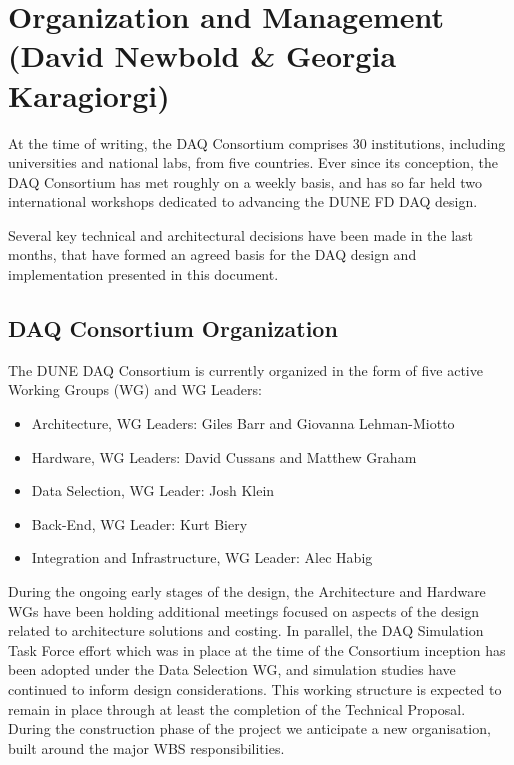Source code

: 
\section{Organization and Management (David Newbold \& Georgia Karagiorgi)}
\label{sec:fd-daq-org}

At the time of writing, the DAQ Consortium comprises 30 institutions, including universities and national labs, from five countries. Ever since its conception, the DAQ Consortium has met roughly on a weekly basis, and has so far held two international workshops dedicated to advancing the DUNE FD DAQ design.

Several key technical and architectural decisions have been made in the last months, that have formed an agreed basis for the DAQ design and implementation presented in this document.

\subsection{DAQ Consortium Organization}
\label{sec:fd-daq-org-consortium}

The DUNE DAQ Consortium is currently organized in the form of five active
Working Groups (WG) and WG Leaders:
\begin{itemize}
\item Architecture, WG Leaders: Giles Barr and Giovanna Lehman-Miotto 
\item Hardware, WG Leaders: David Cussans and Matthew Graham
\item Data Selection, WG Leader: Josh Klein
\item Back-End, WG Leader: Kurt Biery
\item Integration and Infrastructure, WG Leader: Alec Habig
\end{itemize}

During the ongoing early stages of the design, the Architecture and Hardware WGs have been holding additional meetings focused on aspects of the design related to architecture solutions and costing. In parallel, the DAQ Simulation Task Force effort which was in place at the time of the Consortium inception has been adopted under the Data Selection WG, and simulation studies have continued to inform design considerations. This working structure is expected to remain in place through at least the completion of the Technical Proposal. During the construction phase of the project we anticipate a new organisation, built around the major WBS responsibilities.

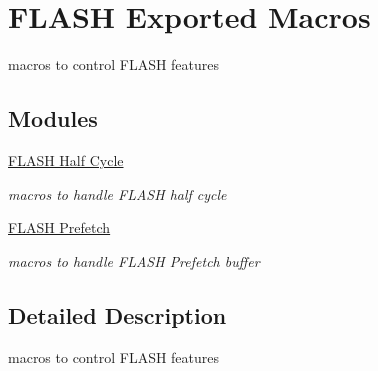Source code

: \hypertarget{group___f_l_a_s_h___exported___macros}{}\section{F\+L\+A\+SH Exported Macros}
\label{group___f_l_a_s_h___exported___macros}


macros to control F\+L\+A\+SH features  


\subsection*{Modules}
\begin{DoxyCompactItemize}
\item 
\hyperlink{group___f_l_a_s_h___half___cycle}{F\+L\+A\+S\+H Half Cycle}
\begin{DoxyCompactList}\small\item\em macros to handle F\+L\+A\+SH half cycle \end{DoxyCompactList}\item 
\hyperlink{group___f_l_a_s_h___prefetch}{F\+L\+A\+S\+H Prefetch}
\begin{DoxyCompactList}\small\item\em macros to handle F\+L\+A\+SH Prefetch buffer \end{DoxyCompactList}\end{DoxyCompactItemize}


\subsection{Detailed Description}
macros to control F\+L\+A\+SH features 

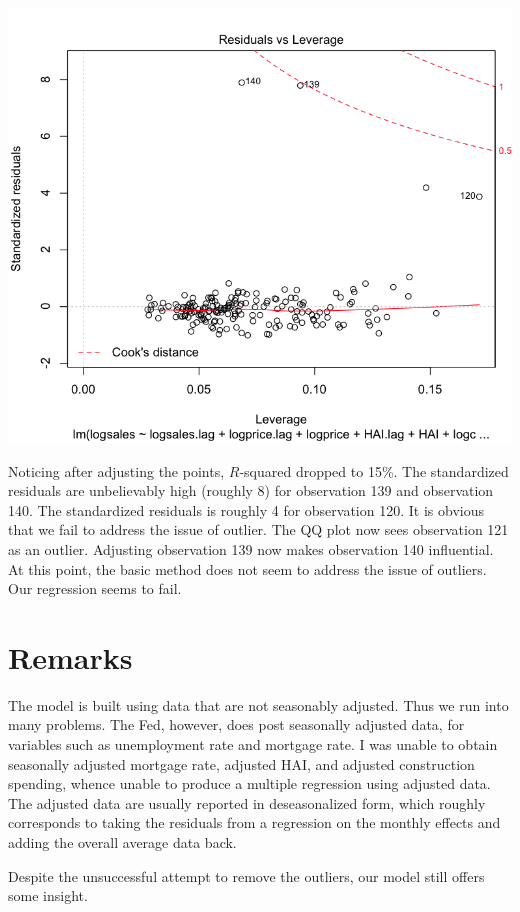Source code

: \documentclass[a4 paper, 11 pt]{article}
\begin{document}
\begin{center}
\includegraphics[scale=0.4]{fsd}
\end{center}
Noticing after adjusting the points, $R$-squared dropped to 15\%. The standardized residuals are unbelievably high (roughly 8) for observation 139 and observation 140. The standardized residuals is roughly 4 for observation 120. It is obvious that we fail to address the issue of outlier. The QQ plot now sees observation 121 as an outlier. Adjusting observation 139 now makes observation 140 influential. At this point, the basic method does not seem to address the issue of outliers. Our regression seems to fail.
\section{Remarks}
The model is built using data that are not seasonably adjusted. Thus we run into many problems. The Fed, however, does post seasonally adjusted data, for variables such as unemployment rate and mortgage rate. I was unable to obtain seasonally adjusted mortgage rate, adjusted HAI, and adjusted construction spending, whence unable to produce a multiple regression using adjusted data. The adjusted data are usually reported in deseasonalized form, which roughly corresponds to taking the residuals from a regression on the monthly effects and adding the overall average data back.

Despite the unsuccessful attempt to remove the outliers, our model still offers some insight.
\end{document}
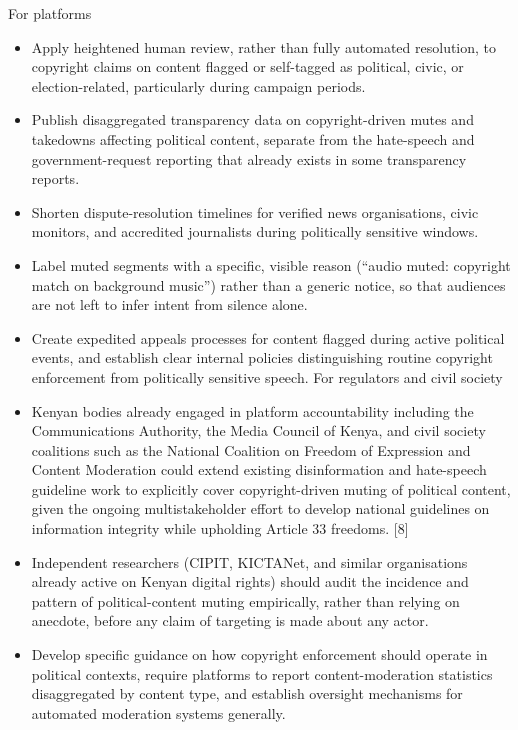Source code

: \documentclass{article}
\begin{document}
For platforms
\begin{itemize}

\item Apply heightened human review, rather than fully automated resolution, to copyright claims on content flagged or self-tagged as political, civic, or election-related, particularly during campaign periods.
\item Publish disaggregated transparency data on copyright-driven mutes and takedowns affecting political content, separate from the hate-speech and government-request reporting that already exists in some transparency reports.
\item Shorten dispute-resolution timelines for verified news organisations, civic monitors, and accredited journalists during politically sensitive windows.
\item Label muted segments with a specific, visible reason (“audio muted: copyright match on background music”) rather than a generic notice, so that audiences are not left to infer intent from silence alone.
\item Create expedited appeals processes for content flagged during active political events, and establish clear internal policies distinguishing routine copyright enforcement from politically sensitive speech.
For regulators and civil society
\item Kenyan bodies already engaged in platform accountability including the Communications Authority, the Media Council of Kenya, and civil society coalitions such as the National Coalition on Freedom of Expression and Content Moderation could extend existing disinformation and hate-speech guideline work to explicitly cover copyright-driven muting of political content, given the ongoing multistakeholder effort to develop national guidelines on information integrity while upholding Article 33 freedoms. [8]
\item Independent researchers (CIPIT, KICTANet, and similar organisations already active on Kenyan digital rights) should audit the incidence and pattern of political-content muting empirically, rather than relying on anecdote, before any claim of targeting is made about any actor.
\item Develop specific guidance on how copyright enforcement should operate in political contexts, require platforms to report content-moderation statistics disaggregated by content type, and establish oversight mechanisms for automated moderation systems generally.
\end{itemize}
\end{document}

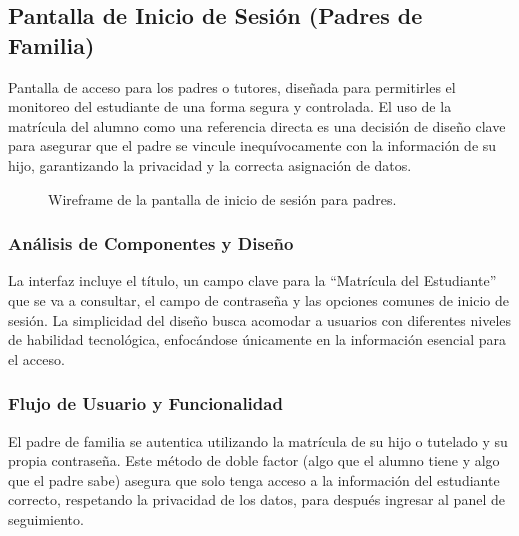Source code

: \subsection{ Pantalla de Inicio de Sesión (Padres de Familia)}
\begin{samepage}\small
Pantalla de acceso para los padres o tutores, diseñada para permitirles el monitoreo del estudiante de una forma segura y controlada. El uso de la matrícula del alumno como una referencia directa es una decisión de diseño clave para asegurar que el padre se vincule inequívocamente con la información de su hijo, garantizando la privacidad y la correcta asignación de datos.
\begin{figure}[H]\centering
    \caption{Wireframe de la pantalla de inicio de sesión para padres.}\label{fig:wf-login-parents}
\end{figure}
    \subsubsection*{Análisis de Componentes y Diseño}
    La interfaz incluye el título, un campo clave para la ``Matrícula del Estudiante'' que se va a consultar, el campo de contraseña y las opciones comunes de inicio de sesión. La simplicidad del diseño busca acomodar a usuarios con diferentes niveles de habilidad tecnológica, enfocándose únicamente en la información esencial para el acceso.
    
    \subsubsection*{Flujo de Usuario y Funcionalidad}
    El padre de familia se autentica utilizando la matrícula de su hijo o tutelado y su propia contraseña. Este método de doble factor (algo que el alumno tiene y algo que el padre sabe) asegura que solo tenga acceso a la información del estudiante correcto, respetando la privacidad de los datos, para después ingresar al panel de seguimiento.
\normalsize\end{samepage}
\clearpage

------------------------------------------------------------------------

• [EXERCISE INSTRUCTIONS]
Give the lines again exactly, beginning with the first line of the records above and ending with the line that contains "At the time of writing, the", and include no pictures.

• [ANSWER SPACE]
Source code

: 
\section{Organization and Management (David Newbold \& Georgia Karagiorgi)}
\label{sec:fd-daq-org}

At the time of writing, the DAQ Consortium comprises 30 institutions, including universities and national labs, from five countries. Ever since its conception, the DAQ Consortium has met roughly on a weekly basis, and has so far held two international workshops dedicated to advancing the DUNE FD DAQ design.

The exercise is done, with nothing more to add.